When Your Closet Becomes Your Collection - Luxury Literacy
- Lennie Rose

- Apr 10
- 3 min read
Updated: 5 days ago

From her new book, The Art of Intentional Dressing: Your Essential Guide for Manifesting a Magical Life, Erin Walsh poses a question when it’s time to get dressed. Surprisingly, it's not, “What do you want to wear?” but rather, “How do you want to feel?” in any given moment or occasion in your life. What the question is really asking is not merely about style, but how you want to move through the world. As Miuccia Prada has said,
“What you wear is how you present yourself to the world.”
To dress with intention is not simply to look good. It's to align what you wear with who you are at that moment. The outfit becomes less about presentation and more about curation. You are asking, consciously or not: What does this moment require of me? And what version of myself am I stepping into? This is where intention begins to extend beyond the wardrobe.
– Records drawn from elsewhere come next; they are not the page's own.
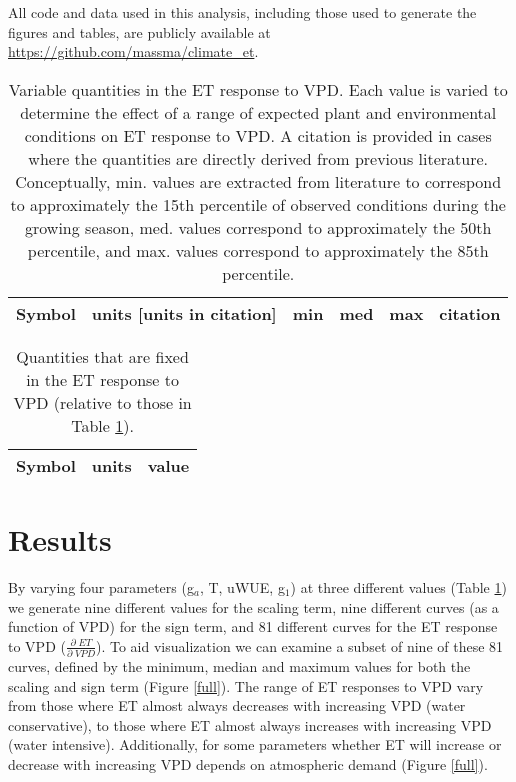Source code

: All code and data used in this analysis, including those used to
generate the figures and tables, are publicly available at
\url{https://github.com/massma/climate_et}.

\begin{table}
  \caption{Variable quantities in the ET response to VPD. Each value
    is varied to determine the effect of a range of expected plant and
    environmental conditions on ET response to VPD. A citation is
    provided in cases where the quantities are directly derived from
    previous literature. Conceptually, min. values are extracted from
    literature to correspond to approximately the 15th percentile of
    observed conditions during the growing season, med. values
    correspond to approximately the 50th percentile, and max. values
    correspond to approximately the 85th percentile.}
  \label{param_varying}
  \centering
  \footnotesize
  \begin{tabular}{l c c c c c}
    \hline
    Symbol & units [units in citation] & min  & med & max
    & citation  \\
    \hline
    
    \hline
  \end{tabular}
\end{table}

\begin{table}
  \caption{Quantities that are fixed in the ET response to VPD
    (relative to those in Table \ref{param_varying}).}
  \label{param_fixed}
  \centering
  \begin{tabular}{l c c}
    \hline
    Symbol & units & value \\
    \hline
    
    \hline
  \end{tabular}
\end{table}

\section{Results}
\label{results}

By varying four parameters (g$_a$, T, uWUE, g$_1$) at three different
values (Table \ref{param_varying}) we generate nine different values
for the scaling term, nine different curves (as a function of VPD) for
the sign term, and 81 different curves for the ET response to VPD
($\frac{\partial \; ET}{\partial \; VPD}$). To aid visualization we
can examine a subset of nine of these 81 curves, defined by the
minimum, median and maximum values for both the scaling and sign term
(Figure \ref{full}). The range of ET responses to VPD vary from those
where ET almost always decreases with increasing VPD (water
conservative), to those where ET almost always increases with
increasing VPD (water intensive). Additionally, for some parameters
whether ET will increase or decrease with increasing VPD depends on
atmospheric demand (Figure \ref{full}).

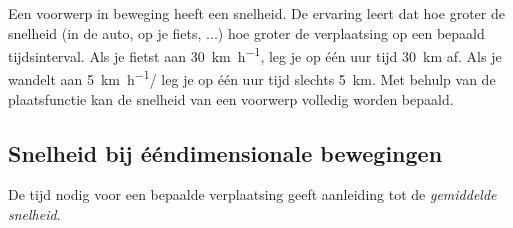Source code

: \documentclass{ximera}
\begin{document}
	\author{Bart Lambregs,Vincent Gellens}
    \xmsource\xmuitleg



   
  
  
  
  




Een voorwerp in beweging heeft een snelheid. 
De ervaring leert dat hoe groter de snelheid (in de auto, op je fiets, ...) hoe groter de verplaatsing op een bepaald tijdsinterval. 
Als je fietst aan \SI{30}{\kilo\meter\per\hour}, leg je op één uur tijd \SI{30}{km} af. 
Als je wandelt aan \SI{5}{\kilo\meter\per\hour}/ leg je op één uur tijd slechts \SI{5}{km}. 
Met behulp van de plaatsfunctie kan de snelheid van een voorwerp volledig worden bepaald. 





\subsection*{Snelheid bij ééndimensionale bewegingen}



De tijd nodig voor een bepaalde verplaatsing geeft aanleiding tot de \textit{gemiddelde snelheid}. 

\end{document}
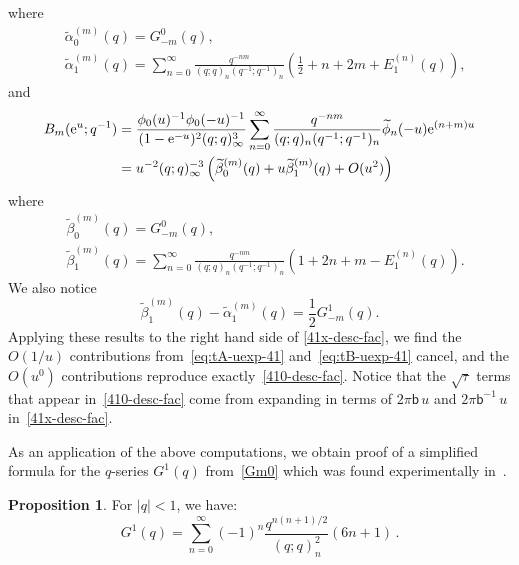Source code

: \documentclass[12pt,reqno]{amsart}
\theoremstyle{definition}
\newtheorem{proposition}[theorem]{Proposition}
\def\bb{\mathsf{b}}
\def\wt{\widetilde}
\def\re{{\rm e}}
\def\cO{O}
\newcommand{\nn}{\nonumber \\}
\begin{document}
where
\begin{subequations}
\begin{align}
  &\wt{\alpha}^{(m)}_0(q) = G_{-m}^0(q),\label{eq:ta0-41}\\
  &\wt{\alpha}^{(m)}_1(q) = \sum_{n=0}^\infty
    \frac{q^{-nm}}{(q;q)_n(q^{-1};q^{-1})_n}
    \left(\frac{1}{2}+n+2m+E_1^{(n)}(q)\right),\label{eq:ta1-41}
\end{align}
\end{subequations}
and
\begin{align}
  B_m(\re^u;q^{-1})
  &=
  \frac{\phi_0(u)^{-1}\phi_0(-u)^{-1}}{(1-\re^{-u})^2(q;q)_\infty^3}
    \sum_{n=0}^\infty\frac{q^{-nm}}{(q;q)_n(q^{-1};q^{-1})_n}
    \wt{\phi}_n(-u)\re^{(n+m)u} \nn
  &=
  u^{-2}(q;q)_\infty^{-3}\left(\wt{\beta}^{(m)}_0(q)+u
    \wt{\beta}^{(m)}_1(q) + \cO(u^2)\right)
    \label{eq:tB-uexp-41}
\end{align}
where
\begin{subequations}
\begin{align}
  &\wt{\beta}^{(m)}_0(q) = G_{-m}^0(q),\label{eq:tb0-41}\\
  &\wt{\beta}^{(m)}_1(q) = \sum_{n=0}^\infty
    \frac{q^{-nm}}{(q;q)_n(q^{-1};q^{-1})_n}
    (1+2n+m-E_1^{(n)}(q)).\label{eq:tb1-41}
\end{align}
\end{subequations}
We also notice
\begin{equation}
  \wt{\beta}_1^{(m)}(q) - \wt{\alpha}_1^{(m)}(q) =
  \frac{1}{2} G_{-m}^1(q).
\end{equation}
Applying these results to the right hand side of \eqref{41x-desc-fac},
we find the $O(1/u)$ contributions from~\eqref{eq:tA-uexp-41}
and~\eqref{eq:tB-uexp-41} cancel, and the $O(u^0)$ contributions
reproduce exactly~\eqref{410-desc-fac}. Notice that the $\sqrt{\tau}$
terms that appear in~\eqref{410-desc-fac} come from expanding in terms
of $2\pi\bb\,u$ and $2\pi\bb^{-1}\,u$ in~\eqref{41x-desc-fac}.
    
As an application of the above computations, we obtain proof of a
simplified formula for the $q$-series $G^1(q)$ from~\eqref{Gm0} which
was found experimentally in~\cite{GZ:qseries}.

\begin{proposition}
  \label{prop.G}
  For $|q|<1$, we have:
  \begin{equation}
  \label{GGformula}
  G^1(q) = \sum_{n=0}^\infty (-1)^n \frac{q^{n(n+1)/2}}{(q;q)_n^2}
  (6n+1) \,.
  \end{equation}
\end{proposition}
\end{document}

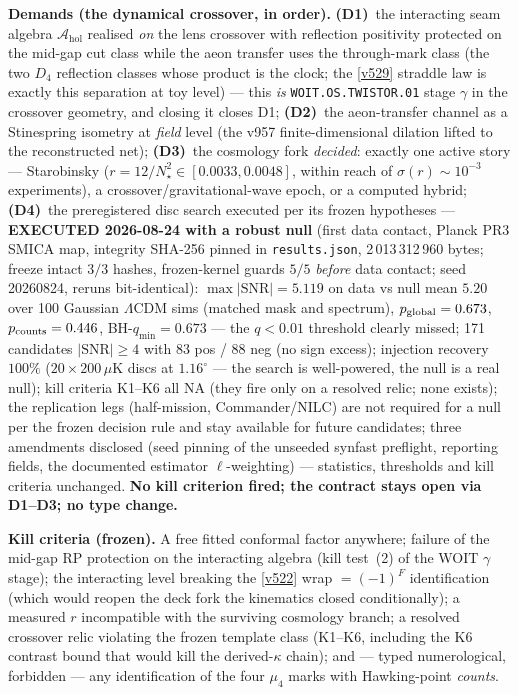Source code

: \par\smallskip\noindent\textbf{Demands (the dynamical crossover, in order).}
\textbf{(D1)}~the interacting seam algebra $\mathcal A_{\mathrm{hol}}$ realised \emph{on} the lens
crossover with reflection positivity protected on the mid-gap cut class while the aeon transfer
uses the through-mark class (the two $D_4$ reflection classes whose product is the clock; the
\vref{v529} straddle law is exactly this separation at toy level) --- this \emph{is}
\texttt{WOIT.OS.TWISTOR.01} stage $\gamma$ in the crossover geometry, and closing it closes D1;
\textbf{(D2)}~the aeon-transfer channel as a Stinespring isometry at \emph{field} level (the v957
finite-dimensional dilation lifted to the reconstructed net); \textbf{(D3)}~the cosmology fork
\emph{decided}: exactly one active story --- Starobinsky ($r=12/N_\star^2\in[0.0033,0.0048]$,
within reach of $\sigma(r)\sim10^{-3}$ experiments), a crossover/gravitational-wave epoch, or a
computed hybrid; \textbf{(D4)}~the preregistered disc search executed per its frozen hypotheses ---
\textbf{EXECUTED 2026-08-24 with a robust null} (first data contact, Planck PR3 SMICA map,
integrity SHA-256 pinned in \texttt{results.json}, 2\,013\,312\,960 bytes; freeze intact $3/3$
hashes, frozen-kernel guards $5/5$ \emph{before} data contact; seed 20260824, reruns
bit-identical): $\max|\mathrm{SNR}| = 5.119$ on data vs null mean $5.20$ over 100 Gaussian
$\Lambda$CDM sims (matched mask and spectrum), $p_{\rm global} = 0.673$, $p_{\rm counts} = 0.446$,
BH-$q_{\min} = 0.673$ --- the $q < 0.01$ threshold clearly missed; 171 candidates $|\mathrm{SNR}|
\ge 4$ with $83$ pos / $88$ neg (no sign excess); injection recovery $100\%$ ($20 \times
200\,\mu$K discs at $1.16^\circ$ --- the search is well-powered, the null is a real null); kill
criteria K1--K6 all NA (they fire only on a resolved relic; none exists); the replication legs
(half-mission, Commander/NILC) are not required for a null per the frozen decision rule and stay
available for future candidates; three amendments disclosed (seed pinning of the unseeded
synfast preflight, reporting fields, the documented estimator $\ell$-weighting) --- statistics,
thresholds and kill criteria unchanged.  \textbf{No kill criterion fired; the contract stays
open via D1--D3; no type change.}

\par\smallskip\noindent\textbf{Kill criteria (frozen).}  A free fitted conformal factor anywhere;
failure of the mid-gap RP protection on the interacting algebra (kill test~(2) of the WOIT
$\gamma$ stage); the interacting level breaking the \vref{v522} wrap $=(-1)^F$ identification
(which would reopen the deck fork the kinematics closed conditionally); a measured $r$
incompatible with the surviving cosmology branch; a resolved crossover relic violating the frozen
template class (K1--K6, including the K6 contrast bound that would kill the derived-$\kappa$
chain); and --- typed numerological, forbidden --- any identification of the four $\mu_4$ marks
with Hawking-point \emph{counts}.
Yves Saint Laurent observed,
“Over the years I have learned that what is important in a dress is the woman who is wearing it.”
Whether you need your power suit, combat boots or an alluring outfit, these are not just stylistic choices. They are emotional calibrations. They reflect an understanding that clothing is not separate from identity, but an extension of it. Diane Vreeland famously said,
“Style is a way to say who you are without having to speak.”
From an appraiser’s point of view, we ask an additional question: Does what I’m selecting hold value? Will this handbag also become an investment? Will it signal what I want to project when I wear it, and will I appreciate it as much today as I will tomorrow? For some items, like Chanel handbags or David Webb jewelry, will it be something I use for a lifetime and pass down to my children?
When you ask both, “What will I thoughtfully select, and will it hold value?” shopping becomes more intelligent and intentional, the same way a collector curates a collection. Your wardrobe becomes a narrative of who you are and how you show up in the many roles you embody. But it is also a savvy financial hedge. This is the core of Luxury Literacy and to extend this view and to live intentionally, whether in dress or in broader life. It is to edit thoughtfully and purchase intelligently. Not in a restrictive way, but in a clarifying way.
By honing your selections through a lens of future value, you have the ability to recognize trends and impulse buying for what they are. These are either a “must” in your wardrobe because it's the perfect accent, or a frivolity that is just for fun. With this broadened perspective, you can shop responsibly with a focus that leads to a new layer of discretion.
This is where a wardrobe becomes a parallel to collecting, because a curated life is, at its core, a collection of decisions that remain valid. As Oscar Wilde noted with characteristic precision,
“I have the simplest tastes. I am always satisfied with the best.”
From an appraiser’s perspective, value is rarely about surface appeal. It is determined by maker, material, quality, construction, provenance, condition, and rarity. At a certain point, an intentional wardrobe stops behaving like a closet and starts behaving like a collection built not on impulse, but on discernment, continuity, and self expression.